Currently on my host (Ubuntu 24.04.2) it has the throughput of 1241.186 MB/s based on my benchmark harness.

Answer 1

Please add an include guard to the header so that it can safely be included more than once in a translation unit.

---

Take care with names:

typedef _Atomic int64_t atomic_int64_t;

POSIX reserves all names ending in _t for future expansion, so this one is risky. It's not clear why we use a signed type here rather than, say, size_t. The mixed-signedness arithmetic results in many warnings when I compile this code.

---

client_connected can be changed by the other process - it should be atomic.

---

In the implementation file, I recommend including the corresponding header as the first include. This gives us confidence that the header is complete and has no hidden dependencies.

---

This looks like leftover debugging, rather than something we'd want to be intermingled with program output:

  printf("creating spmc_queue %s of size %zu and capacity %zu with mode %s\n", path, element_size, element_capacity,
         (mode == spmc_mode_reader) ? "reader" : "writer");

---

calloc() initialises the content to char zero. This doesn't necessarily result in null pointers (it's possible that Linux defines all-zero as a null pointer, but better to be portable). I think it's better to use malloc() and initialise the members immediately (move the mmap() call outside of the queue initialisation).

---

Beware that although POSIX specifies that errno is set on allocation failure, the C standard doesn't require that, so we have a non-portable assumption here - perhaps worth a comment?
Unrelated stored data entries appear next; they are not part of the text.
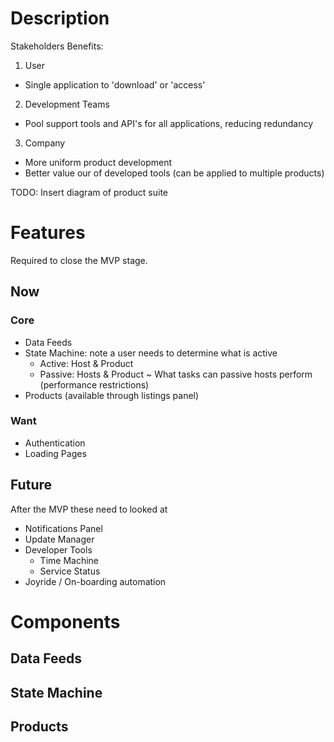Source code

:# Description

Stakeholders Benefits:

1. User
  - Single application to 'download' or 'access'
2. Development Teams
  - Pool support tools and API's for all applications, reducing redundancy
3. Company
  - More uniform product development
  - Better value our of developed tools (can be applied to multiple products)

TODO: Insert diagram of product suite

# Features

Required to close the MVP stage.

## Now

### Core

- Data Feeds
- State Machine: note a user needs to determine what is active
  - Active: Host & Product
  - Passive: Hosts & Product ~ What tasks can passive hosts perform (performance restrictions)
- Products (available through listings panel)

### Want

- Authentication
- Loading Pages

## Future

After the MVP these need to looked at

- Notifications Panel
- Update Manager
- Developer Tools
  - Time Machine
  - Service Status
- Joyride / On-boarding automation

# Components

## Data Feeds

## State Machine
## Products

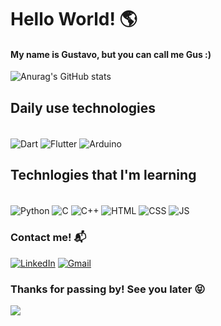 # Hello World! 🌎
#### My name is Gustavo, but you can call me Gus :)

![Anurag's GitHub stats](https://github-readme-stats.vercel.app/api?username=PGhust&show_icons=true&theme=dark)


## Daily use technologies 
<div style="display:inline_block"><br/>
<img align="center" alt="Dart" src="https://img.shields.io/badge/dart-%230175C2.svg?style=for-the-badge&logo=dart&logoColor=white"/>
<img align="center" alt="Flutter" src="https://img.shields.io/badge/Flutter-%2302569B.svg?style=for-the-badge&logo=Flutter&logoColor=white"/>
<img align="center" alt="Arduino" src="https://img.shields.io/badge/-Arduino-00979D?style=for-the-badge&logo=Arduino&logoColor=white"/>
</div>

## Technlogies that I'm learning
<div style="display:inline_block"><br/>
<img align="center" alt="Python" src="https://img.shields.io/badge/python-3670A0?style=for-the-badge&logo=python&logoColor=ffdd54"/>
<img align="center" alt="C" src="https://img.shields.io/badge/c-%2300599C.svg?style=for-the-badge&logo=c&logoColor=white"/>
<img align="center" alt="C++" src="https://img.shields.io/badge/c++-%2300599C.svg?style=for-the-badge&logo=c%2B%2B&logoColor=white"/>
<img align="center" alt="HTML" src="https://img.shields.io/badge/html5-%23E34F26.svg?style=for-the-badge&logo=html5&logoColor=white"/>
<img align="center" alt="CSS" src="https://img.shields.io/badge/css3-%231572B6.svg?style=for-the-badge&logo=css3&logoColor=white"/>
<img align="center" alt="JS" src="https://img.shields.io/badge/javascript-%23323330.svg?style=for-the-badge&logo=javascript&logoColor=%23F7DF1E"/>
</div>

### Contact me! 📬
[![LinkedIn](https://img.shields.io/badge/linkedin-%230077B5.svg?style=for-the-badge&logo=linkedin&logoColor=white)](https://www.linkedin.com/in/gustavo-guimar%C3%A3es-de-carvalho-694407208)
[![Gmail](https://img.shields.io/badge/Gmail-D14836?style=for-the-badge&logo=gmail&logoColor=white)](https://mail.google.com/mail/u/0/#inbox?compose=jrjtWvPfsPmxDtpGSFKdfWxLGfTvbmJqvWwnbHhXHVDqtTkDmJvnzRgvGZgPfvRfvwTqSCQX)



### Thanks for passing by! See you later 😝
<img src="https://profile-counter.glitch.me/PGhust/count.svg" />


<!--
**PGhust/PGhust** is a ✨ _special_ ✨ repository because its `README.md` (this file) appears on your GitHub profile.

Here are some ideas to get you started:

- 🔭 I’m currently working on ...
- 🌱 I’m currently learning ...
- 👯 I’m looking to collaborate on ...
- 🤔 I’m looking for help with ...
- 💬 Ask me about ...
- 📫 How to reach me: ...
- 😄 Pronouns: ...
- ⚡ Fun fact: ...
-->
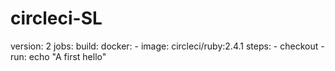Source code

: # circleci-SL
version: 2
jobs:
  build:
    docker:
      - image: circleci/ruby:2.4.1
    steps:
      - checkout
      - run:  echo "A first hello"
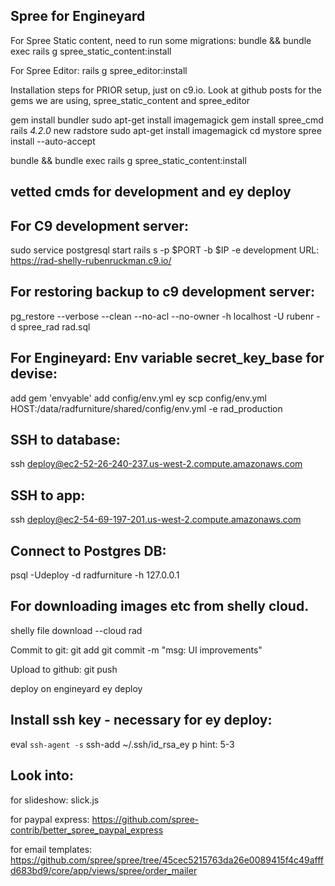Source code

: Spree for Engineyard
-------------------------------------------------------------------

For Spree Static content, need to run some migrations:
bundle && bundle exec rails g spree_static_content:install

For Spree Editor:
rails g spree_editor:install

Installation steps for PRIOR setup, just on c9.io.  Look at github posts for the gems we are using, spree_static_content and spree_editor

gem install bundler
sudo apt-get install imagemagick
gem install spree_cmd
rails _4.2.0_ new radstore
sudo apt-get install imagemagick
cd mystore
spree install --auto-accept

bundle && bundle exec rails g spree_static_content:install

vetted cmds for development and ey deploy
-------------------------------------------------------------------

For C9 development server:
--------------------------
sudo service postgresql start
rails s -p $PORT -b $IP -e development
URL: https://rad-shelly-rubenruckman.c9.io/


For restoring backup to c9 development server:
-------------------------------------------------------------------
pg_restore --verbose --clean --no-acl --no-owner -h localhost -U rubenr -d spree_rad rad.sql


For Engineyard: Env variable secret_key_base for devise:
------------------------------------------
add gem 'envyable'
add config/env.yml
ey scp config/env.yml HOST:/data/radfurniture/shared/config/env.yml -e rad_production

SSH to database:
-----------------------------------
ssh deploy@ec2-52-26-240-237.us-west-2.compute.amazonaws.com

SSH to app:
-----------------------------------
ssh deploy@ec2-54-69-197-201.us-west-2.compute.amazonaws.com

Connect to Postgres DB:
-------------------------------------------
psql -Udeploy -d radfurniture -h 127.0.0.1

For downloading images etc from shelly cloud.
--------------------------------------------------------------------
shelly file download --cloud rad

Commit to git:
git add 
git commit -m "msg: UI improvements"


Upload to github:
git push


deploy on engineyard
ey deploy

Install ssh key - necessary for ey deploy:
----------------------------------------------
eval `ssh-agent -s`
ssh-add ~/.ssh/id_rsa_ey
p hint: 5-3

Look into:
---------------------------------------------
for slideshow:
slick.js

for paypal express:
https://github.com/spree-contrib/better_spree_paypal_express

for email templates:
https://github.com/spree/spree/tree/45cec5215763da26e0089415f4c49afffd683bd9/core/app/views/spree/order_mailer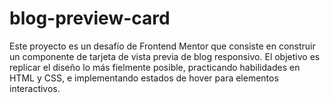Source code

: # blog-preview-card
Este proyecto es un desafío de Frontend Mentor que consiste en construir un componente de tarjeta de vista previa de blog responsivo. El objetivo es replicar el diseño lo más fielmente posible, practicando habilidades en HTML y CSS, e implementando estados de hover para elementos interactivos.
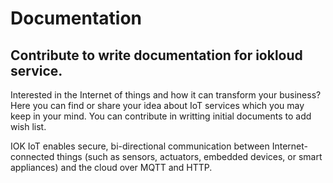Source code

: # Documentation
## Contribute to write documentation for iokloud service.

Interested in the Internet of things and how it can transform your business? Here you can find or share your idea about IoT services which you may keep in your mind. You can contribute in writting initial documents to add wish list.

IOK IoT enables secure, bi-directional communication between Internet-connected things (such as sensors, actuators, embedded devices, or smart appliances) and the cloud over MQTT and HTTP.
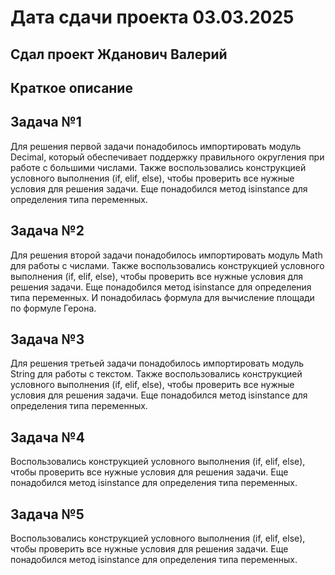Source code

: # Дата сдачи проекта 03.03.2025
## Сдал проект Жданович Валерий
## Краткое описание
## Задача №1
Для решения первой задачи понадобилось импортировать модуль Decimal, который обеспечивает поддержку правильного округления при работе с большими числами. Также воспользовались конструкцией условного выполнения (if, elif, else), чтобы проверить все нужные условия для решения задачи. Еще понадобился метод isinstance для определения типа переменных.
## Задача №2
Для решения второй задачи понадобилось импортировать модуль Math для работы с числами. Также воспользовались конструкцией условного выполнения (if, elif, else), чтобы проверить все нужные условия для решения задачи. Еще понадобился метод isinstance для определения типа переменных. И понадобилась формула для вычисление площади по формуле Герона.
## Задача №3
Для решения третьей задачи понадобилось импортировать модуль String для работы с текстом. Также воспользовались конструкцией условного выполнения (if, elif, else), чтобы проверить все нужные условия для решения задачи. Еще понадобился метод isinstance для определения типа переменных.
## Задача №4
Воспользовались конструкцией условного выполнения (if, elif, else), чтобы проверить все нужные условия для решения задачи. Еще понадобился метод isinstance для определения типа переменных.
## Задача №5
Воспользовались конструкцией условного выполнения (if, elif, else), чтобы проверить все нужные условия для решения задачи. Еще понадобился метод isinstance для определения типа переменных.
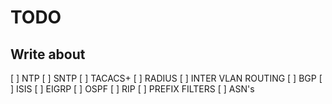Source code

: # TODO

## Write about
[ ] NTP
[ ] SNTP
[ ] TACACS+
[ ] RADIUS
[ ] INTER VLAN ROUTING
[ ] BGP
[ ] ISIS
[ ] EIGRP
[ ] OSPF
[ ] RIP
[ ] PREFIX FILTERS
[ ] ASN's
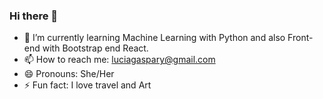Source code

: ### Hi there 👋

- 🌱 I’m currently learning Machine Learning with Python and also Front-end with Bootstrap end React.
- 📫 How to reach me: luciagaspary@gmail.com
- 😄 Pronouns: She/Her
- ⚡ Fun fact: I love travel and Art

<!--
**LuciaGaspary/LuciaGaspary** is a ✨ _special_ ✨ repository because its `README.md` (this file) appears on your GitHub profile.

Here are some ideas to get you started:

- 🔭 I’m currently working on ...
- 🌱 I’m currently learning ...
- 👯 I’m looking to collaborate on ...
- 🤔 I’m looking for help with ...
- 💬 Ask me about ...
- 📫 How to reach me: ...
- 😄 Pronouns: ...
- ⚡ Fun fact: ...
-->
It's curious that the other perror() calls supply just the function name, but we are inconsistent with the calloc one.

---

We're inconsistent here:

  queue->shared = shared;

  if (mode == spmc_mode_writer) {
    memset(shared, 0, shared_size);
    queue->shared->version = SPMC_QUEUE_VERSION;

It would be clearer to refer to shared or queue->shared consistently here.

---

This shouldn't be an error:

    if (!queue->shared->initialized) {
      fprintf(stderr, "spmc_queue: reader mode encounters shared memory not initialized yet by writer\n");
      goto cleanup;
    }

It's a quite predictable race condition to find that the file exists before the writer has completed the initialisation. Consider polling this variable (remember to make it atomic) or having the writer create the file with a temporary name and renaming once initialisation is complete.

---

The cleanup block over-tests. It's perfectly reasonable to pass a null pointer to free(), and there's no benefit to avoiding that. I believe it's also safe to pass MAP_FAILED to munmap() (which should then result in EINVAL). Also, we know that path is not null because we tested at the start of the function (declaring as const char *const path would help readers see that it's not subsequently assigned).

That would allow:

  spmc_shared_t *shared = MAP_FAILED;  /* better choice than NULL */
  ⋮

cleanup:
  if (fd != -1)
    close(fd);
  munmap(shared, shared_size);
  if (mode == spmc_mode_writer)
    shm_unlink(path);
  if (queue)
    free(queue->header.path);
  free(queue);

---

When we queue or enqueue, we add one to the index, and never reset. I think it needs a comment to justify why we'll never have (signed) arithmetic overflow here (it's just a matter of time!).

---

I provide no review of the benchmark program.